WHAT NEEDS TO BE DONE:
Starting at the line that contains "谢长越目光不动地凝视着我，声音听上去好温柔。", restate every line word for word through the end of the entries.

Saved entries:

***

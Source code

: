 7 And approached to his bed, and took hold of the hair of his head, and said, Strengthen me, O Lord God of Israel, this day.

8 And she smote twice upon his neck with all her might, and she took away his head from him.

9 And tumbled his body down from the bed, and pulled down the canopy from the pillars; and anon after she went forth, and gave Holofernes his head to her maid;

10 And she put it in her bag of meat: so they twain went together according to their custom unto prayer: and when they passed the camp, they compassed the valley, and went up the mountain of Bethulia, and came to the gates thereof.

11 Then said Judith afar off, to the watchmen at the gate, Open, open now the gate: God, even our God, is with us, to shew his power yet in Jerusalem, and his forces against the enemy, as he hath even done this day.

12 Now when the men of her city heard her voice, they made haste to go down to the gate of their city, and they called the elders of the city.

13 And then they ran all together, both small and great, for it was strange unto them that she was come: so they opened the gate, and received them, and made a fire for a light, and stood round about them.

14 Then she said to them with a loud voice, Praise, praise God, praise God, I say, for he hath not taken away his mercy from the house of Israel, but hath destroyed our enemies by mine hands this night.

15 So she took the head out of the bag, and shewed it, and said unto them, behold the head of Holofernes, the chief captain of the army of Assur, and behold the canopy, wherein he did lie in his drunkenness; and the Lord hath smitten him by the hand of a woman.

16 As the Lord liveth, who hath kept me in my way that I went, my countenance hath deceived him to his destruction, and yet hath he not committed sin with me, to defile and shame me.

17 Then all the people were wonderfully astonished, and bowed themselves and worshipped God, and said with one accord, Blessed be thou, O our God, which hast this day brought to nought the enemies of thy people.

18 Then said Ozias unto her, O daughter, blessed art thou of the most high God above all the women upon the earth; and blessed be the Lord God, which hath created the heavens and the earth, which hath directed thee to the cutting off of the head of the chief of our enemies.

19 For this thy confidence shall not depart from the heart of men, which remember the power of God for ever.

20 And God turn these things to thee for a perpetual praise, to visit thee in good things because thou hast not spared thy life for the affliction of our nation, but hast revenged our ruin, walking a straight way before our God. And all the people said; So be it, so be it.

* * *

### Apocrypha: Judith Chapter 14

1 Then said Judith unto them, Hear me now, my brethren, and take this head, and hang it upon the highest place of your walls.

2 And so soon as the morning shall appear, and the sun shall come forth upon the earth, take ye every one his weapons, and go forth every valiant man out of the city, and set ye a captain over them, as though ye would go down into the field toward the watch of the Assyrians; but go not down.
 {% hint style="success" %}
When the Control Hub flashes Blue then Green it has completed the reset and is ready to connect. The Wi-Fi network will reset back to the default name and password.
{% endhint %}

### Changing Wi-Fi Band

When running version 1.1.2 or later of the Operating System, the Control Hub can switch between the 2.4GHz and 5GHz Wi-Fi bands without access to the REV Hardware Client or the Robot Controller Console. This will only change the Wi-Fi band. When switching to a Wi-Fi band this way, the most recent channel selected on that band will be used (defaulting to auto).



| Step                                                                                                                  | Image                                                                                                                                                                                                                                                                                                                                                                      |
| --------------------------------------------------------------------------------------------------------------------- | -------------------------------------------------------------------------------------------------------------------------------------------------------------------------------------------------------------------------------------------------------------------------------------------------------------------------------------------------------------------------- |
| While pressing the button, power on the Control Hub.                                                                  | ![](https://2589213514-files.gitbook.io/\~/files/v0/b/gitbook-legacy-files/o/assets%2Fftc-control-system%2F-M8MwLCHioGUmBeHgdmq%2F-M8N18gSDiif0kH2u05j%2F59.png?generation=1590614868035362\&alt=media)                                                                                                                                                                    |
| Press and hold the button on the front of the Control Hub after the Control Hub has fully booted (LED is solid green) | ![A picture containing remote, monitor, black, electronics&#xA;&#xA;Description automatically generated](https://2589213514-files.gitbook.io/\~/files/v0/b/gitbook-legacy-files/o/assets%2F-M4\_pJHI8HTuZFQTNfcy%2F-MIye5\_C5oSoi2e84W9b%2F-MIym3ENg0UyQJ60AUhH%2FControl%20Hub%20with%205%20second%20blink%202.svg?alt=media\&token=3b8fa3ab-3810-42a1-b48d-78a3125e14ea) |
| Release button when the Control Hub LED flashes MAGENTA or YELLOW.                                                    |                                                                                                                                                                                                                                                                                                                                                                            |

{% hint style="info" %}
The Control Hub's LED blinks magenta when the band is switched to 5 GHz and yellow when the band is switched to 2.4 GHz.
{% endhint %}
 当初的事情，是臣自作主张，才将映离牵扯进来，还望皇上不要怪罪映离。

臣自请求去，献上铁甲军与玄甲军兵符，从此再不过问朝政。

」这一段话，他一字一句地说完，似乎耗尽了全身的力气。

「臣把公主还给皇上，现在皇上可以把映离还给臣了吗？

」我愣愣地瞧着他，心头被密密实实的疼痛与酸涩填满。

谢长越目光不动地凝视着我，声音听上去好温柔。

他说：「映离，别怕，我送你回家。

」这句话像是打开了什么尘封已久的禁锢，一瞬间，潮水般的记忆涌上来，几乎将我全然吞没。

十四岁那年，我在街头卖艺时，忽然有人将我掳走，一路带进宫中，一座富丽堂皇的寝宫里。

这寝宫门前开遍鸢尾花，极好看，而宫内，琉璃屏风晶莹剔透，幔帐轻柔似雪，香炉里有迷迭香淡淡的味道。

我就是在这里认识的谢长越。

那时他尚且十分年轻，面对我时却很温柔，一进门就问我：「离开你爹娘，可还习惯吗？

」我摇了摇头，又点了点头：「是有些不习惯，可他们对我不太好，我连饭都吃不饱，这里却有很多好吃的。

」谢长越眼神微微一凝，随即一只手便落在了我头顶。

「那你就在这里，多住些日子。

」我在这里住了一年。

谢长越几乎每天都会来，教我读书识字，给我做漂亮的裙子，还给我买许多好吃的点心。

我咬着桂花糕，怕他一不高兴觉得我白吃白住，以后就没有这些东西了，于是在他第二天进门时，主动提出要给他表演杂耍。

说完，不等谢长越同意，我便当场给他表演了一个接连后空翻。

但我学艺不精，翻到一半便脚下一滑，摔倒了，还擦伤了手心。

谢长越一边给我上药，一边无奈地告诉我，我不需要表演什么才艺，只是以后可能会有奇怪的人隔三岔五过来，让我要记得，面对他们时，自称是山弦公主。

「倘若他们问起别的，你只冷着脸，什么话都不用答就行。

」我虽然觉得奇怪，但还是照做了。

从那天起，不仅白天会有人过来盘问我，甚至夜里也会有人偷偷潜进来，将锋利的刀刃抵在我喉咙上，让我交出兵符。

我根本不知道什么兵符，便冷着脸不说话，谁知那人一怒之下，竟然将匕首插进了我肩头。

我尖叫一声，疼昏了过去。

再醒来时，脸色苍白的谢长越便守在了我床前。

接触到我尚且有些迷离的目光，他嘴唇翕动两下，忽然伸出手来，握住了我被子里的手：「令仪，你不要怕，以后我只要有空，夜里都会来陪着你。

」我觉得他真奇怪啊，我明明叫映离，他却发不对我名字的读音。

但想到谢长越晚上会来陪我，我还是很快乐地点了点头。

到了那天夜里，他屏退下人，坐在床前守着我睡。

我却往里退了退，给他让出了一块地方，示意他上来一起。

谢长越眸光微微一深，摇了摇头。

***

ANSWER BOX:
谢长越目光不动地凝视着我，声音听上去好温柔。

他说：「映离，别怕，我送你回家。

」这句话像是打开了什么尘封已久的禁锢，一瞬间，潮水般的记忆涌上来，几乎将我全然吞没。

十四岁那年，我在街头卖艺时，忽然有人将我掳走，一路带进宫中，一座富丽堂皇的寝宫里。

这寝宫门前开遍鸢尾花，极好看，而宫内，琉璃屏风晶莹剔透，幔帐轻柔似雪，香炉里有迷迭香淡淡的味道。

我就是在这里认识的谢长越。

那时他尚且十分年轻，面对我时却很温柔，一进门就问我：「离开你爹娘，可还习惯吗？

」我摇了摇头，又点了点头：「是有些不习惯，可他们对我不太好，我连饭都吃不饱，这里却有很多好吃的。

」谢长越眼神微微一凝，随即一只手便落在了我头顶。

「那你就在这里，多住些日子。

」我在这里住了一年。

谢长越几乎每天都会来，教我读书识字，给我做漂亮的裙子，还给我买许多好吃的点心。

我咬着桂花糕，怕他一不高兴觉得我白吃白住，以后就没有这些东西了，于是在他第二天进门时，主动提出要给他表演杂耍。

说完，不等谢长越同意，我便当场给他表演了一个接连后空翻。

但我学艺不精，翻到一半便脚下一滑，摔倒了，还擦伤了手心。

谢长越一边给我上药，一边无奈地告诉我，我不需要表演什么才艺，只是以后可能会有奇怪的人隔三岔五过来，让我要记得，面对他们时，自称是山弦公主。

「倘若他们问起别的，你只冷着脸，什么话都不用答就行。

」我虽然觉得奇怪，但还是照做了。

从那天起，不仅白天会有人过来盘问我，甚至夜里也会有人偷偷潜进来，将锋利的刀刃抵在我喉咙上，让我交出兵符。

我根本不知道什么兵符，便冷着脸不说话，谁知那人一怒之下，竟然将匕首插进了我肩头。

我尖叫一声，疼昏了过去。

再醒来时，脸色苍白的谢长越便守在了我床前。

接触到我尚且有些迷离的目光，他嘴唇翕动两下，忽然伸出手来，握住了我被子里的手：「令仪，你不要怕，以后我只要有空，夜里都会来陪着你。

」我觉得他真奇怪啊，我明明叫映离，他却发不对我名字的读音。

但想到谢长越晚上会来陪我，我还是很快乐地点了点头。

到了那天夜里，他屏退下人，坐在床前守着我睡。

我却往里退了退，给他让出了一块地方，示意他上来一起。

谢长越眸光微微一深，摇了摇头。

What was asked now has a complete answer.